Petit pays, peu médiatisé, la Slovénie est pourtant le théâtre d'un pacte social efficace, qui trouve son fondement dans une culture du compromis élaborée à l’indépendance du pays, en 1991. Acteurs majeurs de ce dialogue social, les syndicats.
Les syndicats slovènes (et notamment l’Association slovène des syndicats libres, ZSSS) ont remporté deux victoires remarquées cette année. Avril 2011 : la population rejette par référendum un projet gouvernemental introduisant de nouveaux contrats de travail précaires, surnommés par la rue les « mini jobs » et réservés aux chômeurs, aux étudiants et aux retraités... Juin 2011, même sanction : sous la pression du FMI et de l’Union européenne, le gouvernement slovène tente d’allonger de deux ans l’âge du départ en retraite (actuellement fixé à 62 ans pour les hommes comme pour les femmes). A nouveau convoqués par les syndicats à un référendum, les Slovènes votent, à 72 %, contre ce projet.

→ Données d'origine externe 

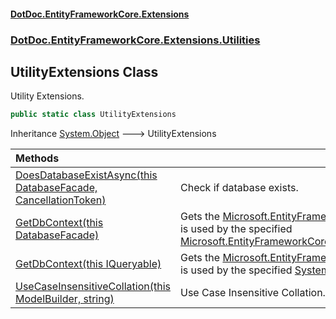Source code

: #### [DotDoc\.EntityFrameworkCore\.Extensions](Home 'Home')
### [DotDoc\.EntityFrameworkCore\.Extensions\.Utilities](DotDoc.EntityFrameworkCore.Extensions.Utilities 'DotDoc\.EntityFrameworkCore\.Extensions\.Utilities')

## UtilityExtensions Class

Utility Extensions\.

```csharp
public static class UtilityExtensions
```

Inheritance [System\.Object](https://learn.microsoft.com/en-us/dotnet/api/system.object 'System\.Object') &#129106; UtilityExtensions

| Methods | |
| :--- | :--- |
| [DoesDatabaseExistAsync\(this DatabaseFacade, CancellationToken\)](UtilityExtensions.DoesDatabaseExistAsync.F6QAZBRC8YIDYB8XYKN213GR2 'DotDoc\.EntityFrameworkCore\.Extensions\.Utilities\.UtilityExtensions\.DoesDatabaseExistAsync\(this Microsoft\.EntityFrameworkCore\.Infrastructure\.DatabaseFacade, System\.Threading\.CancellationToken\)') | Check if database exists\. |
| [GetDbContext\(this DatabaseFacade\)](UtilityExtensions.GetDbContext#DotDoc.EntityFrameworkCore.Extensions.Utilities.UtilityExtensions.GetDbContext(thisMicrosoft.EntityFrameworkCore.Infrastructure.DatabaseFacade) 'DotDoc\.EntityFrameworkCore\.Extensions\.Utilities\.UtilityExtensions\.GetDbContext\(this Microsoft\.EntityFrameworkCore\.Infrastructure\.DatabaseFacade\)') | Gets the [Microsoft\.EntityFrameworkCore\.DbContext](https://learn.microsoft.com/en-us/dotnet/api/microsoft.entityframeworkcore.dbcontext 'Microsoft\.EntityFrameworkCore\.DbContext') object that is used by the specified [Microsoft\.EntityFrameworkCore\.Infrastructure\.DatabaseFacade](https://learn.microsoft.com/en-us/dotnet/api/microsoft.entityframeworkcore.infrastructure.databasefacade 'Microsoft\.EntityFrameworkCore\.Infrastructure\.DatabaseFacade')\. |
| [GetDbContext\(this IQueryable\)](UtilityExtensions.GetDbContext#DotDoc.EntityFrameworkCore.Extensions.Utilities.UtilityExtensions.GetDbContext(thisSystem.Linq.IQueryable) 'DotDoc\.EntityFrameworkCore\.Extensions\.Utilities\.UtilityExtensions\.GetDbContext\(this System\.Linq\.IQueryable\)') | Gets the [Microsoft\.EntityFrameworkCore\.DbContext](https://learn.microsoft.com/en-us/dotnet/api/microsoft.entityframeworkcore.dbcontext 'Microsoft\.EntityFrameworkCore\.DbContext') object that is used by the specified [System\.Linq\.IQueryable&lt;&gt;](https://learn.microsoft.com/en-us/dotnet/api/system.linq.iqueryable-1 'System\.Linq\.IQueryable\`1')\. |
| [UseCaseInsensitiveCollation\(this ModelBuilder, string\)](UtilityExtensions.UseCaseInsensitiveCollation.OOAJ0C9TAY9KQT6XA7CZXJJN6 'DotDoc\.EntityFrameworkCore\.Extensions\.Utilities\.UtilityExtensions\.UseCaseInsensitiveCollation\(this Microsoft\.EntityFrameworkCore\.ModelBuilder, string\)') | Use Case Insensitive Collation\. |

Derrière ces batailles, qui rappelle des combats menés en France (lutte contre le CPE, en 2007, lutte contre la réforme des retraites, en 2010), c’est toute l’histoire contemporaine slovène qui fait jour. Bon élève de l’après-Yougoslavie, la Slovénie a su conserver une partie de son tissu industriel élaboré sous Tito et éviter ainsi la faillite économique lors de son effondrement. Forts de cette stabilité financière, assez rare dans la région, les Slovènes ont su dire « non » très tôt aux tenants d’une austérité à toute épreuve. Au début des années 90, l’application du plan « Sachs » (1) prônant des privatisations massives et un démantèlement partiel des services publics, voulu par le FMI, s’est heurtée en Slovénie à la fronde populaire. Sur fond de luttes sociales, mais aussi de concessions et de compromis nécessaires à un rapprochement vers l’UE, les différents acteurs du jeu politique slovène ont su élaborer une sorte de « pacte social », qui, malgré la mise en marche d’une économie de marché, garantit la continuité d’une grande partie des acquis sociaux. Un rapport du sénat français, publié en 2006, rapprochait même la Slovénie du modèle scandinave, soulignant l'attachement du pays à une économie mixte (privée-publique) et à la perpétuation d'une protection sociale conséquente. Quel rôle ont joué les syndicats dans cette transition ? Miroslav Stanojević, professeur et chercheur à la faculté de Ljubljana, nous donne les clés du contexte syndical slovène, et ses récentes évolutions face à la crise.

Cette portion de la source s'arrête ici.